Event
In Manchuria: A Village Called Wasteland and the Transformation of Rural China
Since first arriving in the country as a Peace Corps volunteer 20 years ago, Michael Meyer has witnessed and written about the transformation of China, at the level of both an urban neighborhood and a remote village. His award-winning first book “The Last Days of Old Beijing” documented changes in the daily life in the capital’s oldest neighborhood as the city remade itself for the 2008 Olympics. In his second book “In Manchuria: A Village Called Wasteland and the Transformation of Rural China” he describes the experience of his wife’s relatives as their family rice farm developed into a corporate agribusiness.
Amplifying the story of family and Wasteland, Meyer -- via photographs -- will take us on a journey across Manchuria’s past, a history that explains much about contemporary China—from the fall of the last emperor to Japanese occupation and Communist victory.
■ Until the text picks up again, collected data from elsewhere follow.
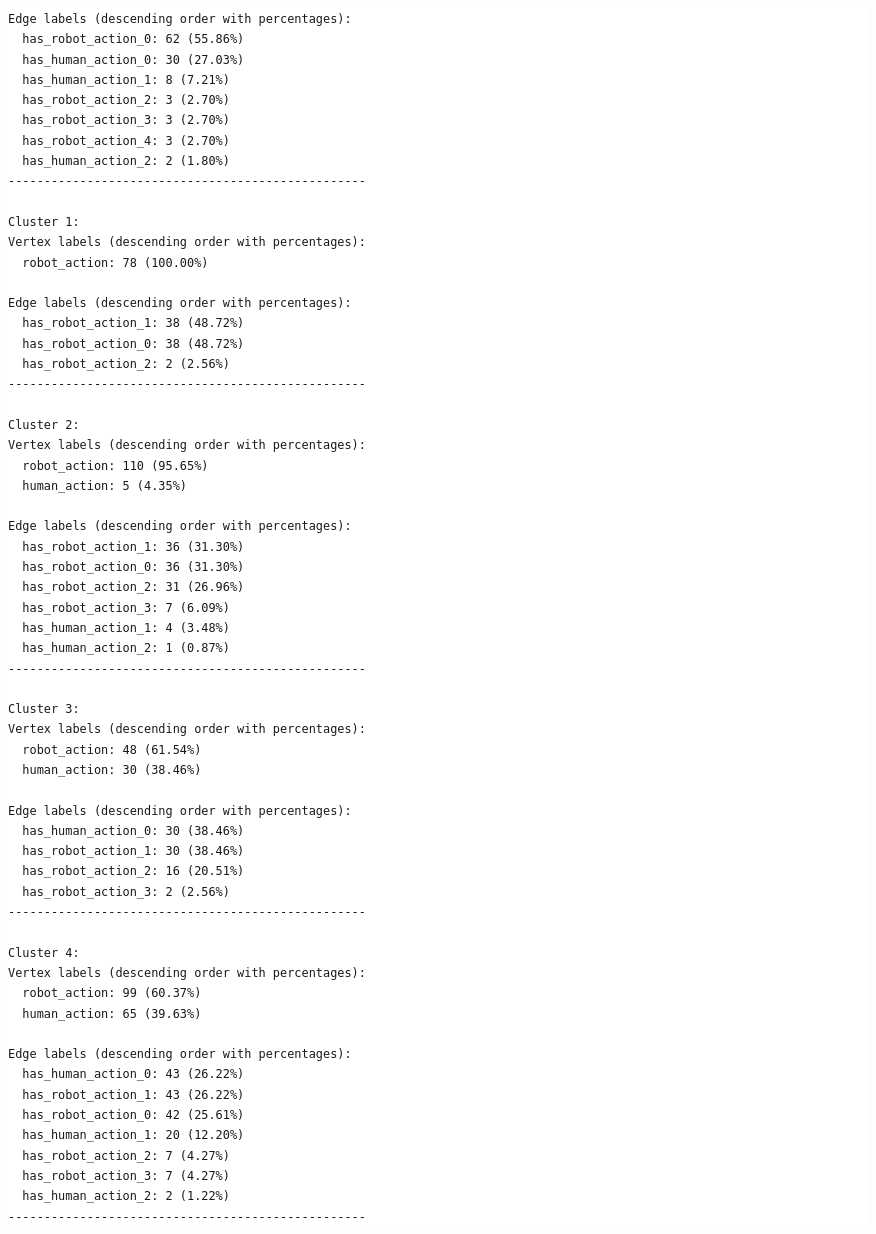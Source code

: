     Edge labels (descending order with percentages):
      has_robot_action_0: 62 (55.86%)
      has_human_action_0: 30 (27.03%)
      has_human_action_1: 8 (7.21%)
      has_robot_action_2: 3 (2.70%)
      has_robot_action_3: 3 (2.70%)
      has_robot_action_4: 3 (2.70%)
      has_human_action_2: 2 (1.80%)
    -------------------------------------------------- 
    
    Cluster 1:
    Vertex labels (descending order with percentages):
      robot_action: 78 (100.00%)
    
    Edge labels (descending order with percentages):
      has_robot_action_1: 38 (48.72%)
      has_robot_action_0: 38 (48.72%)
      has_robot_action_2: 2 (2.56%)
    -------------------------------------------------- 
    
    Cluster 2:
    Vertex labels (descending order with percentages):
      robot_action: 110 (95.65%)
      human_action: 5 (4.35%)
    
    Edge labels (descending order with percentages):
      has_robot_action_1: 36 (31.30%)
      has_robot_action_0: 36 (31.30%)
      has_robot_action_2: 31 (26.96%)
      has_robot_action_3: 7 (6.09%)
      has_human_action_1: 4 (3.48%)
      has_human_action_2: 1 (0.87%)
    -------------------------------------------------- 
    
    Cluster 3:
    Vertex labels (descending order with percentages):
      robot_action: 48 (61.54%)
      human_action: 30 (38.46%)
    
    Edge labels (descending order with percentages):
      has_human_action_0: 30 (38.46%)
      has_robot_action_1: 30 (38.46%)
      has_robot_action_2: 16 (20.51%)
      has_robot_action_3: 2 (2.56%)
    -------------------------------------------------- 
    
    Cluster 4:
    Vertex labels (descending order with percentages):
      robot_action: 99 (60.37%)
      human_action: 65 (39.63%)
    
    Edge labels (descending order with percentages):
      has_human_action_0: 43 (26.22%)
      has_robot_action_1: 43 (26.22%)
      has_robot_action_0: 42 (25.61%)
      has_human_action_1: 20 (12.20%)
      has_robot_action_2: 7 (4.27%)
      has_robot_action_3: 7 (4.27%)
      has_human_action_2: 2 (1.22%)
    -------------------------------------------------- 
    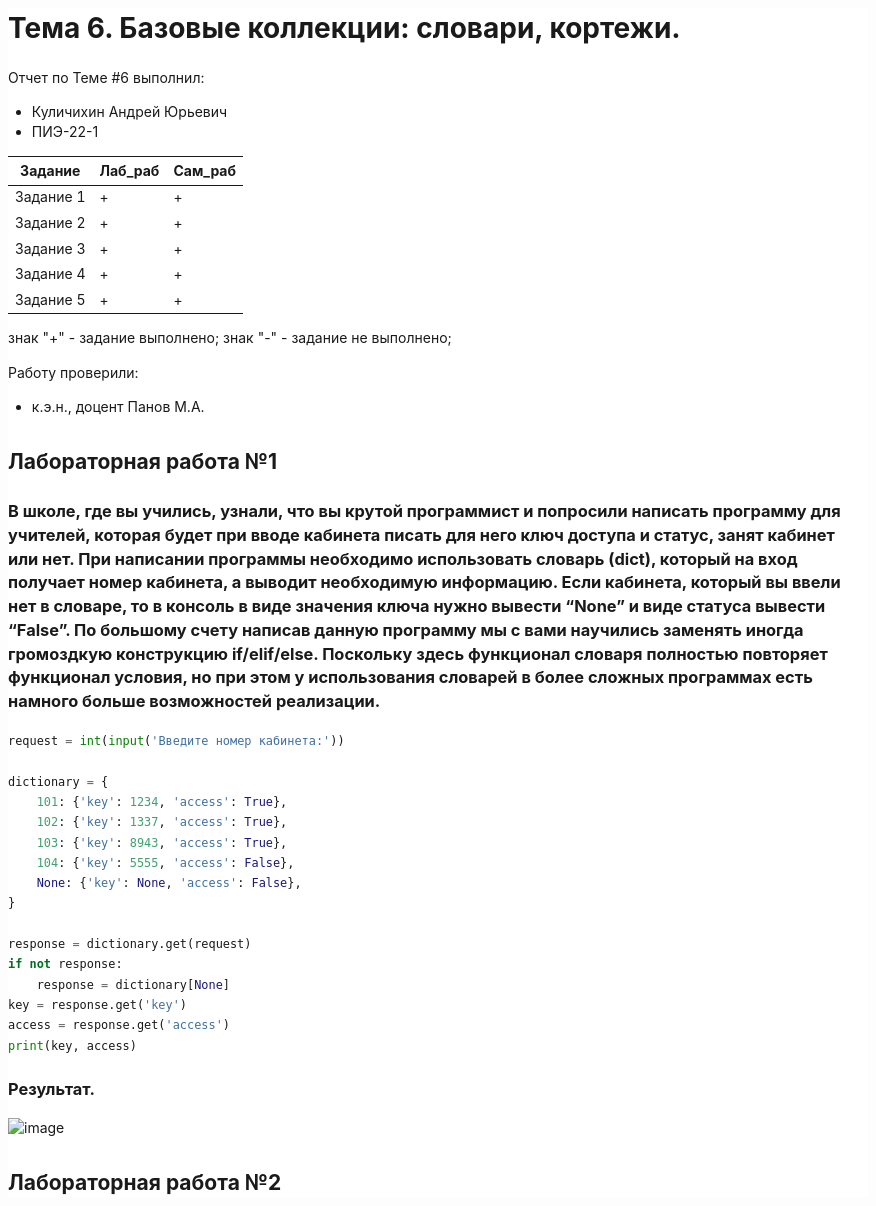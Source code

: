 # Тема 6. Базовые коллекции: словари, кортежи.
Отчет по Теме #6 выполнил:
- Куличихин Андрей Юрьевич
- ПИЭ-22-1

| Задание | Лаб_раб | Сам_раб |
| ------ | ------ | ------ |
| Задание 1 | + | + |
| Задание 2 | + | + |
| Задание 3 | + | + |
| Задание 4 | + | + |
| Задание 5 | + | + |

знак "+" - задание выполнено; знак "-" - задание не выполнено;

Работу проверили:
- к.э.н., доцент Панов М.А.

## Лабораторная работа №1
### В школе, где вы учились, узнали, что вы крутой программист и попросили написать программу для учителей, которая будет при вводе кабинета писать для него ключ доступа и статус, занят кабинет или нет. При написании программы необходимо использовать словарь (dict), который на вход получает номер кабинета, а выводит необходимую информацию. Если кабинета, который вы ввели нет в словаре, то в консоль в виде значения ключа нужно вывести “None” и виде статуса вывести “False”. По большому счету написав данную программу мы с вами научились заменять иногда громоздкую конструкцию if/elif/else. Поскольку здесь функционал словаря полностью повторяет функционал условия, но при этом у использования словарей в более сложных программах есть намного больше возможностей реализации.
```python
request = int(input('Введите номер кабинета:'))

dictionary = {
    101: {'key': 1234, 'access': True}, 
    102: {'key': 1337, 'access': True}, 
    103: {'key': 8943, 'access': True}, 
    104: {'key': 5555, 'access': False}, 
    None: {'key': None, 'access': False},
}

response = dictionary.get(request) 
if not response:
    response = dictionary[None]
key = response.get('key') 
access = response.get('access')
print(key, access)
```
### Результат.
![image](https://github.com/user-attachments/assets/b6e1b08e-dc37-4a61-ac2e-bb403c02da69)
## Лабораторная работа №2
Meyer will also talk about the challenges of reporting from China and how a freelance writer can fund and produce books that reach a wide audience.
Michael Meyer first went to China in 1995 with the Peace Corps. As the author of the acclaimed The Last Days of Old Beijing, he received a Whiting Writers’ Award for nonfiction, and a Guggenheim Fellowship. He has also won a Lowell Thomas Award from the Society of American Travel Writers. Meyer’s stories have appeared in the New York Times, Time, Smithsonian, Sports Illustrated, Slate, the Financial Times, the Los Angeles Times, the Chicago Tribune and on This American Life. He teaches nonfiction writing at the University of Pittsburgh and spends the offseason in Singapore.